K-Means#

You have following two dimensional data set:

import pandas as pd
import matplotlib.pyplot as plt

X = pd.read_csv('cluster1_data.csv')

x1 = X['X1']
x2 = X['X2']

plt.style.use('seaborn-v0_8')

plt.scatter(x1, x2, s=20)
plt.title("Visualization of data set", fontsize=16)
plt.xlabel("X1", fontsize=14)
plt.ylabel("X2", fontsize=14)
plt.tick_params(labelsize=8)

plt.show()
../_images/7c73fb2dfeaa8bb8db1745abb087905f0f05832df1e88d3a434edbeb7ca13eb3.png

Clearly visible are five clusters. K-means is one of the fasted clustering approaches scaling linear with the number of clusters \(k\), the number of instances \(m\) and the number of input features \(n\). It seems reasonable to use it for our example since this approach assigns data points to a clusters based on a distance cutoff to a centroid.

from sklearn.cluster import KMeans

kmeans = KMeans(n_clusters=5, n_init=10, init='random', random_state=42)
y_pred = kmeans.fit_predict(X)

plt.scatter(x1, x2, c=kmeans.labels_, cmap=plt.cm.jet, s=20)
plt.title("Visualization of clusters", fontsize=16)
plt.xlabel("X1", fontsize=14)
plt.ylabel("X2", fontsize=14)
plt.tick_params(labelsize=8)

plt.show()
../_images/ad393003f41b518b726c2d93ca867556cf579fd8cafc601a72d79f029da690ff.png

We clustered our data successfully. “kmeans.labels_” are the labels assigned by the clustering approach. We can access them also by “y_pred” for our example.

y_pred is kmeans.labels_
True

We can store our labels together with our data set by:

import numpy as np

store_labels = np.vstack((x1,x2,kmeans.labels_))
df = pd.DataFrame(store_labels.T)

path= 'cluster1_data_labeled.csv'
df.to_csv(path, header=['X1','X2','label'], index=False)

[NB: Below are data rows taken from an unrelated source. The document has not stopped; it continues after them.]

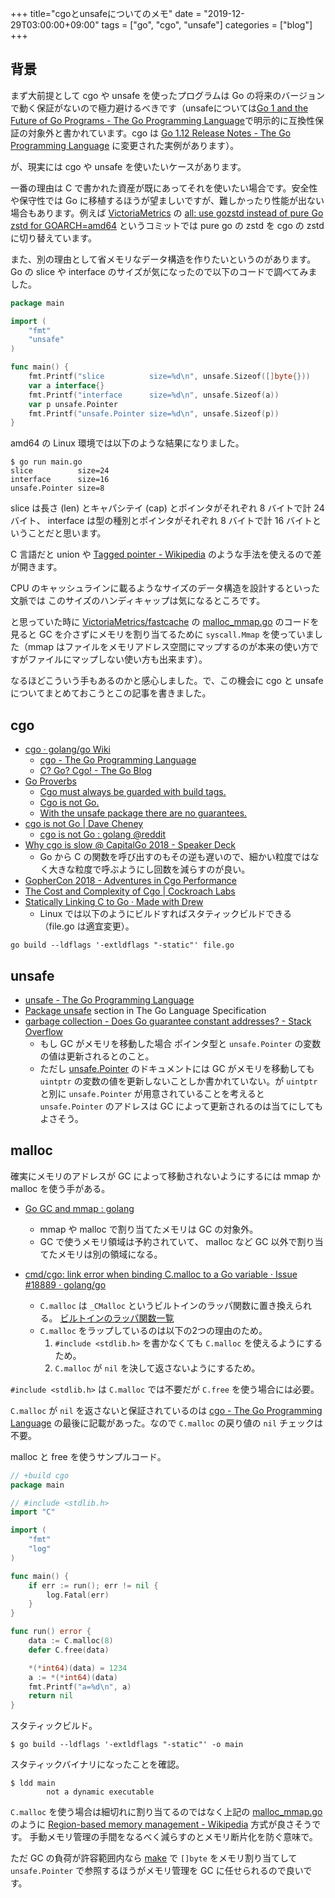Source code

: +++
title="cgoとunsafeについてのメモ"
date = "2019-12-29T03:00:00+09:00"
tags = ["go", "cgo", "unsafe"]
categories = ["blog"]
+++

## 背景

まず大前提として cgo や unsafe を使ったプログラムは Go の将来のバージョンで動く保証がないので極力避けるべきです（unsafeについては[Go 1 and the Future of Go Programs - The Go Programming Language](https://golang.org/doc/go1compat)で明示的に互換性保証の対象外と書かれています。cgo は [Go 1.12 Release Notes - The Go Programming Language](https://golang.org/doc/go1.12#cgo) に変更された実例があります）。

が、現実には cgo や unsafe を使いたいケースがあります。

一番の理由は C で書かれた資産が既にあってそれを使いたい場合です。安全性や保守性では Go に移植するほうが望ましいですが、難しかったり性能が出ない場合もあります。例えば [VictoriaMetrics](https://github.com/VictoriaMetrics/VictoriaMetrics) の [all: use gozstd instead of pure Go zstd for GOARCH=amd64](https://github.com/VictoriaMetrics/VictoriaMetrics/commit/5cb8d9774308031b13f9d0feb2c8c6d7d0d87026) というコミットでは pure go の zstd を cgo の zstd に切り替えています。

また、別の理由として省メモリなデータ構造を作りたいというのがあります。 Go の slice や interface のサイズが気になったので以下のコードで調べてみました。

```go
package main

import (
    "fmt"
    "unsafe"
)

func main() {
    fmt.Printf("slice          size=%d\n", unsafe.Sizeof([]byte{}))
    var a interface{}
    fmt.Printf("interface      size=%d\n", unsafe.Sizeof(a))
    var p unsafe.Pointer
    fmt.Printf("unsafe.Pointer size=%d\n", unsafe.Sizeof(p))
}
```

amd64 の Linux 環境では以下のような結果になりました。

```console
$ go run main.go
slice          size=24
interface      size=16
unsafe.Pointer size=8
```

slice は長さ (len) とキャパシテイ (cap) とポインタがそれぞれ 8 バイトで計 24 バイト、
interface は型の種別とポインタがそれぞれ 8 バイトで計 16 バイトということだと思います。

C 言語だと union や [Tagged pointer - Wikipedia](https://en.wikipedia.org/wiki/Tagged_pointer) のような手法を使えるので差が開きます。

CPU のキャッシュラインに載るようなサイズのデータ構造を設計するといった文脈では
このサイズのハンディキャップは気になるところです。

と思っていた時に [VictoriaMetrics/fastcache](https://github.com/VictoriaMetrics/fastcache)  の [malloc_mmap.go](https://github.com/VictoriaMetrics/fastcache/blob/c9a5939fd508ba790b708b23929feea13623d735/malloc_mmap.go) のコードを見ると GC を介さずにメモリを割り当てるために `syscall.Mmap` を使っていました（mmap はファイルをメモリアドレス空間にマップするのが本来の使い方ですがファイルにマップしない使い方も出来ます）。

なるほどこういう手もあるのかと感心しました。で、この機会に cgo と unsafe についてまとめておこうとこの記事を書きました。

## cgo

* [cgo · golang/go Wiki](https://github.com/golang/go/wiki/cgo)
    * [cgo - The Go Programming Language](https://golang.org/cmd/cgo/)
    * [C? Go? Cgo! - The Go Blog](https://blog.golang.org/c-go-cgo)
* [Go Proverbs](https://www.youtube.com/watch?v=PAAkCSZUG1c&t=7m36s)
    * [Cgo must always be guarded with build tags.](https://www.youtube.com/watch?v=PAAkCSZUG1c&t=11m53s)
    * [Cgo is not Go.](https://www.youtube.com/watch?v=PAAkCSZUG1c&t=12m37s)
    * [With the unsafe package there are no guarantees.](https://www.youtube.com/watch?v=PAAkCSZUG1c&t=13m49s)
* [cgo is not Go | Dave Cheney](https://dave.cheney.net/2016/01/18/cgo-is-not-go)
    * [cgo is not Go : golang @reddit](https://www.reddit.com/r/golang/comments/41hk4b/cgo_is_not_go/)
* [Why cgo is slow @ CapitalGo 2018 - Speaker Deck](https://speakerdeck.com/filosottile/why-cgo-is-slow-at-capitalgo-2018)
    * Go から C の関数を呼び出すのもその逆も遅いので、細かい粒度ではなく大きな粒度で呼ぶようにし回数を減らすのが良い。
* [GopherCon 2018 - Adventures in Cgo Performance](https://about.sourcegraph.com/go/gophercon-2018-adventures-in-cgo-performance)
* [The Cost and Complexity of Cgo | Cockroach Labs](https://www.cockroachlabs.com/blog/the-cost-and-complexity-of-cgo/)
* [Statically Linking C to Go · Made with Drew](https://blog.madewithdrew.com/post/statically-linking-c-to-go/)
    * Linux では以下のようにビルドすればスタティックビルドできる（file.go は適宜変更）。

```console
go build --ldflags '-extldflags "-static"' file.go
```

## unsafe

* [unsafe - The Go Programming Language](https://golang.org/pkg/unsafe/)
* [Package unsafe](https://golang.org/ref/spec#Package_unsafe) section in The Go Language Specification
* [garbage collection - Does Go guarantee constant addresses? - Stack Overflow](https://stackoverflow.com/questions/22195919/does-go-guarantee-constant-addresses)
    * もし GC がメモリを移動した場合 ポインタ型と `unsafe.Pointer` の変数の値は更新されるとのこと。
    * ただし [unsafe.Pointer](https://golang.org/pkg/unsafe/#Pointer) のドキュメントには GC がメモリを移動しても `uintptr` の変数の値を更新しないことしか書かれていない。が `uintptr` と別に `unsafe.Pointer` が用意されていることを考えると `unsafe.Pointer` のアドレスは GC によって更新されるのは当てにしてもよさそう。

## malloc

確実にメモリのアドレスが GC によって移動されないようにするには mmap か malloc を使う手がある。

* [Go GC and mmap : golang](https://www.reddit.com/r/golang/comments/2tifyv/go_gc_and_mmap/)
    * mmap や malloc で割り当てたメモリは GC の対象外。
    * GC で使うメモリ領域は予約されていて、 malloc など GC 以外で割り当てたメモリは別の領域になる。

* [cmd/cgo: link error when binding C.malloc to a Go variable · Issue #18889 · golang/go](https://github.com/golang/go/issues/18889)
    * `C.malloc` は `_CMalloc` というビルトインのラッパ関数に置き換えられる。 [ビルトインのラッパ関数一覧](https://github.com/golang/go/blob/go1.13.5/src/cmd/cgo/out.go#L1698)
    * `C.malloc` をラップしているのは以下の2つの理由のため。
        1. `#include <stdlib.h>` を書かなくても `C.malloc` を使えるようにするため。
        2. `C.malloc` が `nil` を決して返さないようにするため。


`#include <stdlib.h>` は `C.malloc` では不要だが `C.free` を使う場合には必要。

`C.malloc` が `nil` を返さないと保証されているのは [cgo - The Go Programming Language](https://golang.org/cmd/cgo/#hdr-Go_references_to_C) の最後に記載があった。なので `C.malloc` の戻り値の `nil` チェックは不要。

malloc と free を使うサンプルコード。

```go
// +build cgo
package main

// #include <stdlib.h>
import "C"

import (
    "fmt"
    "log"
)

func main() {
    if err := run(); err != nil {
        log.Fatal(err)
    }
}

func run() error {
    data := C.malloc(8)
    defer C.free(data)

    *(*int64)(data) = 1234
    a := *(*int64)(data)
    fmt.Printf("a=%d\n", a)
    return nil
}
```

スタティックビルド。

```console
$ go build --ldflags '-extldflags "-static"' -o main
```

スタティックバイナリになったことを確認。

```console
$ ldd main
        not a dynamic executable
```

`C.malloc` を使う場合は細切れに割り当てるのではなく上記の
[malloc_mmap.go](https://github.com/VictoriaMetrics/fastcache/blob/c9a5939fd508ba790b708b23929feea13623d735/malloc_mmap.go) のように [Region-based memory management - Wikipedia](https://en.wikipedia.org/wiki/Region-based_memory_management) 方式が良さそうです。
手動メモリ管理の手間をなるべく減らすのとメモリ断片化を防ぐ意味で。

ただ GC の負荷が許容範囲内なら [make](https://golang.org/pkg/builtin/#make) で `[]byte` をメモリ割り当てして `unsafe.Pointer` で参照するほうがメモリ管理を GC に任せられるので良いです。
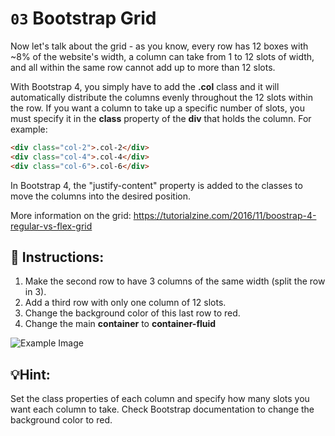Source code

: # `03` Bootstrap Grid

Now let's talk about the grid - as you know, every row has 12 boxes with ~8% of the website's width, a column can take from 1 to 12 slots of width, and all within the same row cannot add up to more than 12 slots.


With Bootstrap 4, you simply have to add the **.col** class and it will automatically distribute the columns evenly throughout the 12 slots within the row.
If you want a column to take up a specific number of slots, you must specify it in the **class** property of the **div** that holds the column.
For example:

```html
<div class="col-2">.col-2</div>
<div class="col-4">.col-4</div>
<div class="col-6">.col-6</div>

```


In Bootstrap 4, the "justify-content" property is added to the classes to move the columns into the desired position.

More information on the grid:
https://tutorialzine.com/2016/11/boostrap-4-regular-vs-flex-grid



## 📝 Instructions:


1. Make the second row to have 3 columns of the same width (split the row in 3).
2. Add a third row with only one column of 12 slots.
3. Change the background color of this last row to red.
4. Change the main **container** to **container-fluid**

![Example Image](https://github.com/4GeeksAcademy/bootstrap-exercises-tutorial/blob/master/.learn/assets/1509892918783_38dc765ee66d5d7e4258e43e5f5dde8d.png?raw=true)

## 💡Hint:
Set the class properties of each column and specify how many slots you want each column to take.
Check Bootstrap documentation to change the background color to red.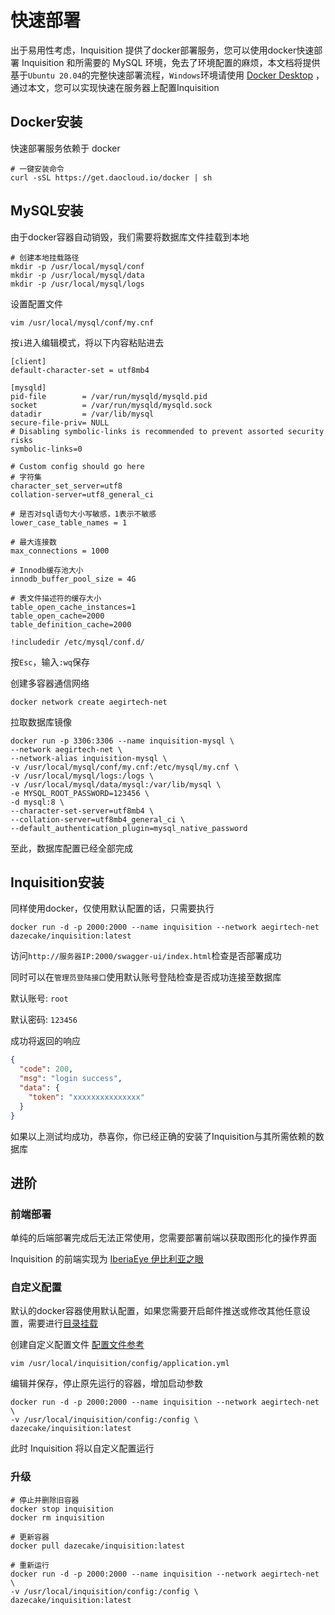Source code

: # 快速部署

出于易用性考虑，Inquisition 提供了docker部署服务，您可以使用docker快速部署 Inquisition 和所需要的 MySQL 环境，免去了环境配置的麻烦，本文档将提供基于`Ubuntu 20.04`的完整快速部署流程，`Windows`环境请使用 [Docker Desktop](https://www.docker.com/get-started/) ，通过本文，您可以实现快速在服务器上配置Inquisition

## Docker安装

快速部署服务依赖于 docker

```shell
# 一键安装命令
curl -sSL https://get.daocloud.io/docker | sh
```

## MySQL安装

由于docker容器自动销毁，我们需要将数据库文件挂载到本地

```shell
# 创建本地挂载路径
mkdir -p /usr/local/mysql/conf
mkdir -p /usr/local/mysql/data
mkdir -p /usr/local/mysql/logs
```

设置配置文件

```shell
vim /usr/local/mysql/conf/my.cnf
```

按`i`进入编辑模式，将以下内容粘贴进去

```
[client]
default-character-set = utf8mb4

[mysqld]
pid-file        = /var/run/mysqld/mysqld.pid
socket          = /var/run/mysqld/mysqld.sock
datadir         = /var/lib/mysql
secure-file-priv= NULL
# Disabling symbolic-links is recommended to prevent assorted security risks
symbolic-links=0

# Custom config should go here
# 字符集
character_set_server=utf8
collation-server=utf8_general_ci

# 是否对sql语句大小写敏感，1表示不敏感
lower_case_table_names = 1

# 最大连接数
max_connections = 1000

# Innodb缓存池大小
innodb_buffer_pool_size = 4G

# 表文件描述符的缓存大小
table_open_cache_instances=1
table_open_cache=2000
table_definition_cache=2000

!includedir /etc/mysql/conf.d/
```

按`Esc`，输入`:wq`保存

创建多容器通信网络

```shell
docker network create aegirtech-net
```

拉取数据库镜像

```shell
docker run -p 3306:3306 --name inquisition-mysql \
--network aegirtech-net \
--network-alias inquisition-mysql \
-v /usr/local/mysql/conf/my.cnf:/etc/mysql/my.cnf \
-v /usr/local/mysql/logs:/logs \
-v /usr/local/mysql/data/mysql:/var/lib/mysql \
-e MYSQL_ROOT_PASSWORD=123456 \
-d mysql:8 \
--character-set-server=utf8mb4 \
--collation-server=utf8mb4_general_ci \
--default_authentication_plugin=mysql_native_password
```

至此，数据库配置已经全部完成

## Inquisition安装

同样使用docker，仅使用默认配置的话，只需要执行

```shell
docker run -d -p 2000:2000 --name inquisition --network aegirtech-net dazecake/inquisition:latest
```

访问`http://服务器IP:2000/swagger-ui/index.html`检查是否部署成功

同时可以在`管理员登陆接口`使用默认账号登陆检查是否成功连接至数据库

默认账号: `root`

默认密码: `123456`

成功将返回的响应

```json
{
  "code": 200,
  "msg": "login success",
  "data": {
    "token": "xxxxxxxxxxxxxxx"
  }
}
```

如果以上测试均成功，恭喜你，你已经正确的安装了Inquisition与其所需依赖的数据库

## 进阶

### 前端部署

单纯的后端部署完成后无法正常使用，您需要部署前端以获取图形化的操作界面

Inquisition 的前端实现为 [IberiaEye 伊比利亚之眼](https://github.com/AegirTech/IberiaEye)


### 自定义配置

默认的docker容器使用默认配置，如果您需要开启邮件推送或修改其他任意设置，需要进行[目录挂载](https://docker.easydoc.net/doc/81170005/cCewZWoN/kze7f0ZR)

创建自定义配置文件 [配置文件参考](https://github.com/AegirTech/Inquisition/blob/main/src/main/resources/application.yml)

```shell
vim /usr/local/inquisition/config/application.yml
```

编辑并保存，停止原先运行的容器，增加启动参数

```shell
docker run -d -p 2000:2000 --name inquisition --network aegirtech-net \
-v /usr/local/inquisition/config:/config \
dazecake/inquisition:latest
```

此时 Inquisition 将以自定义配置运行

### 升级

```shell
# 停止并删除旧容器
docker stop inquisition
docker rm inquisition

# 更新容器
docker pull dazecake/inquisition:latest

# 重新运行
docker run -d -p 2000:2000 --name inquisition --network aegirtech-net \
-v /usr/local/inquisition/config:/config \
dazecake/inquisition:latest
```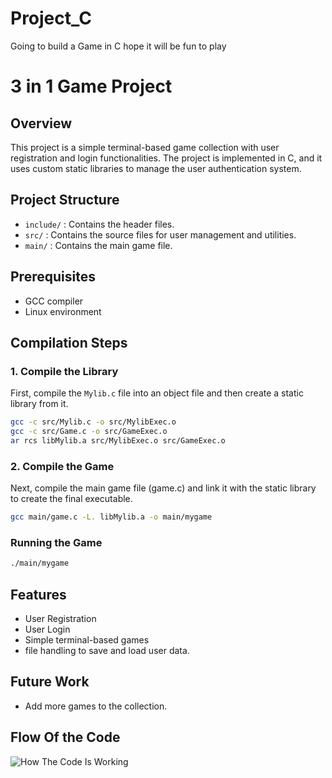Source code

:# Project_C

Going to build a Game in C hope it will be fun to play

# 3 in 1 Game Project

## Overview
This project is a simple terminal-based game collection with user registration and login functionalities. The project is implemented in C, and it uses custom static libraries to manage the user authentication system.

## Project Structure
- `include/` : Contains the header files.
- `src/` : Contains the source files for user management and utilities.
- `main/` : Contains the main game file.

## Prerequisites
- GCC compiler
- Linux environment

## Compilation Steps

### 1. Compile the Library
First, compile the `Mylib.c` file into an object file and then create a static library from it.
```sh
gcc -c src/Mylib.c -o src/MylibExec.o
gcc -c src/Game.c -o src/GameExec.o
ar rcs libMylib.a src/MylibExec.o src/GameExec.o
```
### 2. Compile the Game
Next, compile the main game file (game.c) and link it with the static library to create the final executable.

```sh
gcc main/game.c -L. libMylib.a -o main/mygame
```

### Running the Game

```sh
./main/mygame
```

## Features
- User Registration
- User Login
- Simple terminal-based games
- file handling to save and load user data.


## Future Work
- Add more games to the collection.

## Flow Of the Code
![How The Code Is Working](https://github.com/user-attachments/assets/fa7f74d0-2d80-4edf-9866-dd3f08c20a93)
 
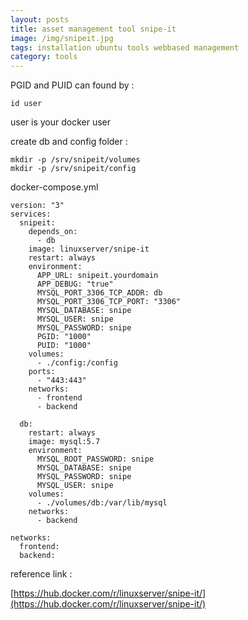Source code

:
 ```yaml
---
layout: posts
title: asset management tool snipe-it
image: /img/snipeit.jpg
tags: installation ubuntu tools webbased management
category: tools
---
```


PGID and PUID can found by :

```
id user
```

user is your docker user


create db and config folder :

```
mkdir -p /srv/snipeit/volumes
mkdir -p /srv/snipeit/config
```

docker-compose.yml

```
version: "3"
services:
  snipeit:
    depends_on:
      - db
    image: linuxserver/snipe-it
    restart: always
    environment:
      APP_URL: snipeit.yourdomain
      APP_DEBUG: "true"
      MYSQL_PORT_3306_TCP_ADDR: db
      MYSQL_PORT_3306_TCP_PORT: "3306"
      MYSQL_DATABASE: snipe
      MYSQL_USER: snipe
      MYSQL_PASSWORD: snipe
      PGID: "1000"
      PUID: "1000"
    volumes:
      - ./config:/config
    ports:
      - "443:443"
    networks:
      - frontend
      - backend

  db:
    restart: always
    image: mysql:5.7
    environment:
      MYSQL_ROOT_PASSWORD: snipe
      MYSQL_DATABASE: snipe
      MYSQL_PASSWORD: snipe
      MYSQL_USER: snipe
    volumes:
      - ./volumes/db:/var/lib/mysql
    networks:
      - backend

networks:
  frontend:
  backend:
```

reference link :

[https://hub.docker.com/r/linuxserver/snipe-it/](https://hub.docker.com/r/linuxserver/snipe-it/)
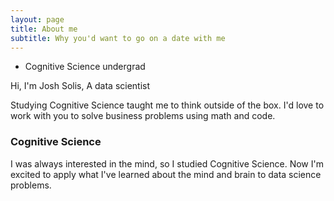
 ```yaml
---
layout: page
title: About me
subtitle: Why you'd want to go on a date with me
---
```


- Cognitive Science undergrad

Hi, I'm Josh Solis, A data scientist


Studying Cognitive Science taught me to think outside of the box. I'd love to work with you to solve business problems using math and code.

### Cognitive Science
I was always interested in the mind, so I studied Cognitive Science. Now I'm excited to apply what I've learned about the mind and brain to data science problems.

Instead of hard clustering where each data point is assigned to a single cluster, we can also provide a scoring function. We can get the distance of each instance to the nearest cluster as follow:

kmeans.transform(X[:5]).round(2)
array([[1.45, 0.17, 1.47, 0.62, 1.31],
       [1.42, 0.26, 1.65, 0.6 , 1.34],
       [2.91, 1.67, 0.32, 2.21, 1.57],
       [0.73, 0.89, 2.  , 0.11, 2.02],
       [2.99, 1.4 , 1.8 , 2.17, 0.31]])

Soft clustering is an efficient approach for nonlinear dimensionality reduction of a data set.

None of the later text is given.